• _Your goal_:
Only one span of the listing below is wanted: the lines from the one with "input is given" through the one with "is connected. if", reproduced exactly, both ends kept.

• _Data excerpts_:

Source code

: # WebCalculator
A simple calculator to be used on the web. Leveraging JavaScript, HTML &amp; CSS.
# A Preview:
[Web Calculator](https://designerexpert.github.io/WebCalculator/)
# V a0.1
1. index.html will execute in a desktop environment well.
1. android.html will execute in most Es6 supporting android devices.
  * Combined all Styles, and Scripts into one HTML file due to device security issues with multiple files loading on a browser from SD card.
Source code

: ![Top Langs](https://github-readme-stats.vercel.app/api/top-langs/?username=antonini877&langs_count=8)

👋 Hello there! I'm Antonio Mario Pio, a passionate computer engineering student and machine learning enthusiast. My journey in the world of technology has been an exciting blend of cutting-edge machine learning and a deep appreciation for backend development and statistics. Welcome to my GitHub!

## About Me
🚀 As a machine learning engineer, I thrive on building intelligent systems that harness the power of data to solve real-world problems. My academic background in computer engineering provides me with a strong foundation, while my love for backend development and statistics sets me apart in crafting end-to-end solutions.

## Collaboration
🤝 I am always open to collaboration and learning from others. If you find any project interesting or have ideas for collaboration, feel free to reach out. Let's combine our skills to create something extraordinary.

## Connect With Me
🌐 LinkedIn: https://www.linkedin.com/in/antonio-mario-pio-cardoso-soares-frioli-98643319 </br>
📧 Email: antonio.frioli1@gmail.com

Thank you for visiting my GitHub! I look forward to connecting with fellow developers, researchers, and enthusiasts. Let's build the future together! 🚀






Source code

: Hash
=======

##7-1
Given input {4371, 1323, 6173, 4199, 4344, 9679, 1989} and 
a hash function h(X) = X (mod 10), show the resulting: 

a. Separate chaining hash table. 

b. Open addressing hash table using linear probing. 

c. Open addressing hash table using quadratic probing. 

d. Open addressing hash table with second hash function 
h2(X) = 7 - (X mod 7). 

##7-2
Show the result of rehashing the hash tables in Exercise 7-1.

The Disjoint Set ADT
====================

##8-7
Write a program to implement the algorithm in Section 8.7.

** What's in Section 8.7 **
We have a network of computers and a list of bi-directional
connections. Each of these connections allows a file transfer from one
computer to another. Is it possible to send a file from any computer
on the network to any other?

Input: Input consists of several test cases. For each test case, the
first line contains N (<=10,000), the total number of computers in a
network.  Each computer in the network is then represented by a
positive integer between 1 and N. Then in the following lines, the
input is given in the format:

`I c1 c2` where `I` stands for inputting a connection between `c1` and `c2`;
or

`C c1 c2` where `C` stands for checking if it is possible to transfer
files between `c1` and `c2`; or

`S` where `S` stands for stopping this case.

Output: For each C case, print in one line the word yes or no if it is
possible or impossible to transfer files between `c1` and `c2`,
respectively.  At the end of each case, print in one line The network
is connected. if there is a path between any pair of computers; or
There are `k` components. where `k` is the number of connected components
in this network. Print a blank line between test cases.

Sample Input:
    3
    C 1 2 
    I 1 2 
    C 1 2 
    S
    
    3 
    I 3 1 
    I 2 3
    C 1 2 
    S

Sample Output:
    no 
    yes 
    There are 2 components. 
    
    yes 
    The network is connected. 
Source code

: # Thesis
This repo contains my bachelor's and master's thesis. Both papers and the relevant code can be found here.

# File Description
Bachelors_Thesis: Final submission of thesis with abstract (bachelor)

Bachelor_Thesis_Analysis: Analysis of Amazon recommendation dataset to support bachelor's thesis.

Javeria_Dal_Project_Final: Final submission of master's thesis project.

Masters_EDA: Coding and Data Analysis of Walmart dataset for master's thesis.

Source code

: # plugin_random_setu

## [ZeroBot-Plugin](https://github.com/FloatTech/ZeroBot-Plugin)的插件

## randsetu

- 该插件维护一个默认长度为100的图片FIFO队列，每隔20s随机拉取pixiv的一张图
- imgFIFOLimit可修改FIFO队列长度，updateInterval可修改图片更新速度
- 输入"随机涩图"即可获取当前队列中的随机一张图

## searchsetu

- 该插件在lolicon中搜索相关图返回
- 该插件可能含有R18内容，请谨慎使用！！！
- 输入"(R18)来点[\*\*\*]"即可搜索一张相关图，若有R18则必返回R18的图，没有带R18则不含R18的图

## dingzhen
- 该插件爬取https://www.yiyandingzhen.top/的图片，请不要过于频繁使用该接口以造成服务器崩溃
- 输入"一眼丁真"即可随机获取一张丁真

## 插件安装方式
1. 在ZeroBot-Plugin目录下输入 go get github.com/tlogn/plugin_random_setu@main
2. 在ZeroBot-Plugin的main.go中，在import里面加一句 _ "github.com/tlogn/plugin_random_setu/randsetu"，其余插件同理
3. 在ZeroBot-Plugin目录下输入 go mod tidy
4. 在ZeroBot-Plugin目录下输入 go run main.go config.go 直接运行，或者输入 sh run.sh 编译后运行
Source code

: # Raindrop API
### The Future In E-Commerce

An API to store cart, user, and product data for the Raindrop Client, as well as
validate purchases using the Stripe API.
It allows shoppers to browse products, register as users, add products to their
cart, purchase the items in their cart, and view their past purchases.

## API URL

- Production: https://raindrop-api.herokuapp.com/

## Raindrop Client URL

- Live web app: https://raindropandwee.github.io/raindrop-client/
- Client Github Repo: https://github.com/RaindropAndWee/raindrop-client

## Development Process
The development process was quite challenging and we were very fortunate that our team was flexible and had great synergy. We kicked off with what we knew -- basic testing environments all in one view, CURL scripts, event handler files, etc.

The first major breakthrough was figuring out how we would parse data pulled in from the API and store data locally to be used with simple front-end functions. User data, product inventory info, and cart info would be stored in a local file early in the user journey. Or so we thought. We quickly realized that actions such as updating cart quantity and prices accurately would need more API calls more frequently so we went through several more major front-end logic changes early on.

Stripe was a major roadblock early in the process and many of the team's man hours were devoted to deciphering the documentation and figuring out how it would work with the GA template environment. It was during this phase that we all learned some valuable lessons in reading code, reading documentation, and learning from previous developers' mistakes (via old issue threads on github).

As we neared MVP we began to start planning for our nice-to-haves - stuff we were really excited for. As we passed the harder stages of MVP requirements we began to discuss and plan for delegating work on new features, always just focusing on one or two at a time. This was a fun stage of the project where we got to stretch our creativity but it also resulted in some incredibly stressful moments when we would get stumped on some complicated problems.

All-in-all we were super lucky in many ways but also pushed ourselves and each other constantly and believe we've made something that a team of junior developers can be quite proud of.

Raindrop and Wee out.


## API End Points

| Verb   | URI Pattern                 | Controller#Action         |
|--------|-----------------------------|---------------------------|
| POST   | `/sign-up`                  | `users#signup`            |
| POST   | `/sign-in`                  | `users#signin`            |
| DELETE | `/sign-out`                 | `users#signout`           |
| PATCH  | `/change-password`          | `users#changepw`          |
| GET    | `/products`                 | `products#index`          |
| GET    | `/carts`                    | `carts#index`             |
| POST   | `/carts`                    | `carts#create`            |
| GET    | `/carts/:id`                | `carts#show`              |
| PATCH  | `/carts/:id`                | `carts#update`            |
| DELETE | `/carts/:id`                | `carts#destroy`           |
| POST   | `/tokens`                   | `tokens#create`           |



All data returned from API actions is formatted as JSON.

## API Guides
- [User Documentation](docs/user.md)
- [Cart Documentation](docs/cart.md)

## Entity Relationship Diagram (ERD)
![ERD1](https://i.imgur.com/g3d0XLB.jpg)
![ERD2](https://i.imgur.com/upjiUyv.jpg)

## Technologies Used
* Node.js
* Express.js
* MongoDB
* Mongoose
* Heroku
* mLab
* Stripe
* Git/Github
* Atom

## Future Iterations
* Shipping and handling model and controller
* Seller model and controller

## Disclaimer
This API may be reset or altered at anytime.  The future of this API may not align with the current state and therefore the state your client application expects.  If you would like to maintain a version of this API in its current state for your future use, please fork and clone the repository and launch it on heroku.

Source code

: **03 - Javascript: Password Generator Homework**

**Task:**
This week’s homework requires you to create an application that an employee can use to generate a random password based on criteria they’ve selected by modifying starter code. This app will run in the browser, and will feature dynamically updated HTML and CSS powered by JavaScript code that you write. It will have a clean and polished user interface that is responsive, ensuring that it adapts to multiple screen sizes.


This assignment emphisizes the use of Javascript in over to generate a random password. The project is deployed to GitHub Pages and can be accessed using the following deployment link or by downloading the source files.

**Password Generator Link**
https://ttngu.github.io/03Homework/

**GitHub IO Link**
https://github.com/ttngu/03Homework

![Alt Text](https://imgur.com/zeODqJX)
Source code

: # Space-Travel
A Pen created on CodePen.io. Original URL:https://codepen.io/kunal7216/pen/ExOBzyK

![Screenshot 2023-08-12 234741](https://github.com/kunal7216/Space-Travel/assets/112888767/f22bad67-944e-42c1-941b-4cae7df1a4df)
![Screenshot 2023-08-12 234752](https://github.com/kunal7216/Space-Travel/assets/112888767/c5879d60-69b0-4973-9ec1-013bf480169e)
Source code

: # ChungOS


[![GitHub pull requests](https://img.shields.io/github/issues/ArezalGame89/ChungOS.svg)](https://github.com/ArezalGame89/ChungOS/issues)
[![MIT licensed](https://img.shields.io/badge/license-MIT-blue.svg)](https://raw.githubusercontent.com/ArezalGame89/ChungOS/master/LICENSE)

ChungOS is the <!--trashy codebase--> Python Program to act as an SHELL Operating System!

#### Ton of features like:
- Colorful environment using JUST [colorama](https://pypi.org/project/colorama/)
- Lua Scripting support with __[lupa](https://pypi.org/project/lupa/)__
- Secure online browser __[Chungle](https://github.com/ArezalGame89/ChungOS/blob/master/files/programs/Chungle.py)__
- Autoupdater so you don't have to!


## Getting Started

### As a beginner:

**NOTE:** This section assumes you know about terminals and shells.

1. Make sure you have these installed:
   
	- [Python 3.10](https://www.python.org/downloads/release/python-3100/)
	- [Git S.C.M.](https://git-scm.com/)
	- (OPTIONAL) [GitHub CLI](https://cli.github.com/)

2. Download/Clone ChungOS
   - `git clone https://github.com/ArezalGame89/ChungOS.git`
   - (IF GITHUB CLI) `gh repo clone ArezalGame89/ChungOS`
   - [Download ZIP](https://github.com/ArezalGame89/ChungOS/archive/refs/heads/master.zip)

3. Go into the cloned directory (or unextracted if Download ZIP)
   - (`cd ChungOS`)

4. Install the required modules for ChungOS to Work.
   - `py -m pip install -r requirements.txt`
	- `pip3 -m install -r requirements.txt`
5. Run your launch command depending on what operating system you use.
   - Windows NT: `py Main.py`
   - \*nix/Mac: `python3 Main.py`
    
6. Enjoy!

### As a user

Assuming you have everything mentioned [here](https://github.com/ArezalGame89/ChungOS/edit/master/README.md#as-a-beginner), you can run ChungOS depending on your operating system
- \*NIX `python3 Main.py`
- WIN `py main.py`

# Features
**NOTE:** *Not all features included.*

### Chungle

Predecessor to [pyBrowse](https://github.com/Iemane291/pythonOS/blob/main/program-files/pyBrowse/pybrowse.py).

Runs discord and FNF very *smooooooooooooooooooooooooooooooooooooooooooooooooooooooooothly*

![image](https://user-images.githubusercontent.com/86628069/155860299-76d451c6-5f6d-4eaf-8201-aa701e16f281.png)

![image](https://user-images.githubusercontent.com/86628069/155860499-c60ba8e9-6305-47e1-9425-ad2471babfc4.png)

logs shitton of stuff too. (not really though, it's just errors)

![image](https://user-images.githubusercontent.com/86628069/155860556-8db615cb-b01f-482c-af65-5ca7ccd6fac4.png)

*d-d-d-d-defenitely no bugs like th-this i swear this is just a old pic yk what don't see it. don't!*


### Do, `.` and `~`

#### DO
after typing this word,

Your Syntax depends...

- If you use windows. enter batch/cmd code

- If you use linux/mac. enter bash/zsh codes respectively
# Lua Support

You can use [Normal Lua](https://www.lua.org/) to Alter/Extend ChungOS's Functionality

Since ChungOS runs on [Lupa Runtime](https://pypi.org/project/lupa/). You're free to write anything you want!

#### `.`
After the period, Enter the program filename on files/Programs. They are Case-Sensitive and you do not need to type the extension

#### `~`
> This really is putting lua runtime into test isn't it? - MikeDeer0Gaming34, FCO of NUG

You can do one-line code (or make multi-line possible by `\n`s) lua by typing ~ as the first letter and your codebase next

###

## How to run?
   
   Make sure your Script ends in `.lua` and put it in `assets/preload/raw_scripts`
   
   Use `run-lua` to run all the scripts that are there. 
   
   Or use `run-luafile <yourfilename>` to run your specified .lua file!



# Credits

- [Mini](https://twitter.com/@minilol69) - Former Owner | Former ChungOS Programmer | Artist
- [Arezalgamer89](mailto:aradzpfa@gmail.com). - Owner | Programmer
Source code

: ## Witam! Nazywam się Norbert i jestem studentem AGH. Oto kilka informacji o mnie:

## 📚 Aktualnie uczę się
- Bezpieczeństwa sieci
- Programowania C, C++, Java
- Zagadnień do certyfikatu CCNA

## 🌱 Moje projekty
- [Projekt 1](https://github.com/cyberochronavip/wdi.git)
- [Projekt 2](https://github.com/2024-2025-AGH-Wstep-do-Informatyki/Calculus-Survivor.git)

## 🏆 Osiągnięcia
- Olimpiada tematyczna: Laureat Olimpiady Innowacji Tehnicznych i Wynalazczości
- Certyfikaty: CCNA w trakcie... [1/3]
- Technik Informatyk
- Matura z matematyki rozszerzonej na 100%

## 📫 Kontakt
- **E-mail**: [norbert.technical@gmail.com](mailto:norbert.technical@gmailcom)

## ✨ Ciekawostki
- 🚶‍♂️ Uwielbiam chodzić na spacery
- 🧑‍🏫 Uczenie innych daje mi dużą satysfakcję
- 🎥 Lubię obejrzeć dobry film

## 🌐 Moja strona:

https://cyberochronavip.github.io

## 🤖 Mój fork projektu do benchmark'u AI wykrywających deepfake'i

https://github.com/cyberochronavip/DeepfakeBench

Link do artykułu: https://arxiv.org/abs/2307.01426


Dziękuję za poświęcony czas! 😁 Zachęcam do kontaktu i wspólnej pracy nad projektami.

• _Exercise response_:
input is given in the format:

`I c1 c2` where `I` stands for inputting a connection between `c1` and `c2`;
or

`C c1 c2` where `C` stands for checking if it is possible to transfer
files between `c1` and `c2`; or

`S` where `S` stands for stopping this case.

Output: For each C case, print in one line the word yes or no if it is
possible or impossible to transfer files between `c1` and `c2`,
respectively.  At the end of each case, print in one line The network
is connected. if there is a path between any pair of computers; or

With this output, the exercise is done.